Com a medida, o pagamento do ICMS (Imposto Sobre Circulação de Mercadorias e Serviços) pelos contribuintes optantes pelo Regime Especial Unificado de Arrecadação de Tributos e Contribuições devidos pelas Microempresas e Empresas de Pequeno Porte (o Simples Nacional), exige que o MEI mantenha-se nessa condição, porquanto o seu desenquadramento deste regime acarretará a obrigatoriedade do pagamento do imposto relativo ao diferencial de alíquota, atualizado e acrescido de juros de mora, desde a data da entrada do bem, no caso em que o desenquadramento ocorra antes de decorridos cinco anos da respectiva entrada.

Para o secretário da Sefaz, Felipe Mattos, o fim do ICMS Garantido ou Equalização Simples Nacional – conforme nova nomenclatura – trouxe melhora de caixa e de disponibilidade financeira aos microempreendedores.

“Compromisso de campanha do governador Reinaldo Azambuja, a dispensa do pagamento desse tributo trouxe melhora de caixa e de disponibilidade financeira aos empreendedores, ajudando a alavancar a economia do nosso Estado.

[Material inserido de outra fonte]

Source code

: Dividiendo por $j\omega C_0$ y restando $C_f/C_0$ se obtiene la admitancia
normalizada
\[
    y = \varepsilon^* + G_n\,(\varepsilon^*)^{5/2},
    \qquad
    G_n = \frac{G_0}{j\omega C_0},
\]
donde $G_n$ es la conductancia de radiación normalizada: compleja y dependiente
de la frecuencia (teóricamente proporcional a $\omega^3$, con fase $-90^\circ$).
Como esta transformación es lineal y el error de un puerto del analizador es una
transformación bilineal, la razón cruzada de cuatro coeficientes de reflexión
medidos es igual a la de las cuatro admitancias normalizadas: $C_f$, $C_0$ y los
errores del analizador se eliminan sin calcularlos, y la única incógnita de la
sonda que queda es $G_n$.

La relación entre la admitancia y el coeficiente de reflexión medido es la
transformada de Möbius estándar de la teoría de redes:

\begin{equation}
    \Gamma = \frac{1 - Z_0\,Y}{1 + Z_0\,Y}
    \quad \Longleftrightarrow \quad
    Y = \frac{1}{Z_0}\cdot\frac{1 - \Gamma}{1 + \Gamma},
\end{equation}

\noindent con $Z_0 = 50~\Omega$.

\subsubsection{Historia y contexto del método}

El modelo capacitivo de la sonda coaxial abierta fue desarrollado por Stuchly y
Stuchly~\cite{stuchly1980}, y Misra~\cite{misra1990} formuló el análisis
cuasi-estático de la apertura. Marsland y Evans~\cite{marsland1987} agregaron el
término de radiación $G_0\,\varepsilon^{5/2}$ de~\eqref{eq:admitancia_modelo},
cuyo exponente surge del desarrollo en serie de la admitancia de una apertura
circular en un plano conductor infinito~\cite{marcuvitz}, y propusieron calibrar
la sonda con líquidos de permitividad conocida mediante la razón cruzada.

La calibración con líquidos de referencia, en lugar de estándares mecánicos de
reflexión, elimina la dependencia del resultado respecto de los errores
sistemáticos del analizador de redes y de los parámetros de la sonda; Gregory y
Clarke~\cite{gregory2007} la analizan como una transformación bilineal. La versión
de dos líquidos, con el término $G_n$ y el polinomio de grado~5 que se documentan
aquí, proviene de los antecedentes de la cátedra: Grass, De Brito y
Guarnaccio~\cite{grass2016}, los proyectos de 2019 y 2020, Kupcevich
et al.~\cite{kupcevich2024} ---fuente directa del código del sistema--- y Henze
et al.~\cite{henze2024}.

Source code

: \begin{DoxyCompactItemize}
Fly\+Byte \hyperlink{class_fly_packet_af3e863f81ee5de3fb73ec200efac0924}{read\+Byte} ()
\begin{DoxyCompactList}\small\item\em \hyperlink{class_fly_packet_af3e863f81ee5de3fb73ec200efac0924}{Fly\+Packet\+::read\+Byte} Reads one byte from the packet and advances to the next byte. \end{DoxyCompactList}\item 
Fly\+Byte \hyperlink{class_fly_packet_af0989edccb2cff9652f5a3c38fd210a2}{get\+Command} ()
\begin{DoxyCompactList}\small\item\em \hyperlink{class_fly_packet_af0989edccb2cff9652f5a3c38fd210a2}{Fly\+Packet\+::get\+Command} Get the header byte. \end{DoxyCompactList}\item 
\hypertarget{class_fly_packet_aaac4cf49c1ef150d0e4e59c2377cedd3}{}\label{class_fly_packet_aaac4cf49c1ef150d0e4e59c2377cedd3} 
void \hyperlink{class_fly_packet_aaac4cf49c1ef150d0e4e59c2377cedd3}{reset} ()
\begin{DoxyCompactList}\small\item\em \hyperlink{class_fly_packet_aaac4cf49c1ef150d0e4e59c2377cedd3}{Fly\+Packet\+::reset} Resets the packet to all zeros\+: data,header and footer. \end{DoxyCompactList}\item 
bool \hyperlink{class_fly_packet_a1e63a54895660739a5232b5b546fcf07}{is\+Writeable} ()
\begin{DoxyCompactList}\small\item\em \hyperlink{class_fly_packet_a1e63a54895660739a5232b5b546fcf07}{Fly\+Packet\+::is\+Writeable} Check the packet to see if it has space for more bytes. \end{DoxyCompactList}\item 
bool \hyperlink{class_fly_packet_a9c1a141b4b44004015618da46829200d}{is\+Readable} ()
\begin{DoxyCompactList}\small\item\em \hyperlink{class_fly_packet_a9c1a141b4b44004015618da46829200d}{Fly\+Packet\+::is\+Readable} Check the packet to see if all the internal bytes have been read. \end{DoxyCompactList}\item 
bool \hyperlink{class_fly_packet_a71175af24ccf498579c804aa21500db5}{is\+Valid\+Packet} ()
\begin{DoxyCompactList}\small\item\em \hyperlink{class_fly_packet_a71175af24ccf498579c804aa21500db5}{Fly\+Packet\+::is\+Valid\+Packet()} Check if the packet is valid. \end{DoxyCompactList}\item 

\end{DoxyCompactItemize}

A nova norma possibilita a esses empresários uma condição diferenciada de arrecadação que tem por objetivo incentivar os microempreendedores individuais e permitir maior geração de empregos”, pontua.

O decreto já conta efeitos a contar de 1º de agosto de 2018. O Microempreendedor Individual (MEI) foi criado a partir da Lei Complementar 128/2008, para reduzir o número de empreendimentos informais no mercado. Quem opta pelo regime tem direito a benefícios previdenciários, como aposentadoria e auxílio-maternidade, conforme a Secretaria de Fazenda.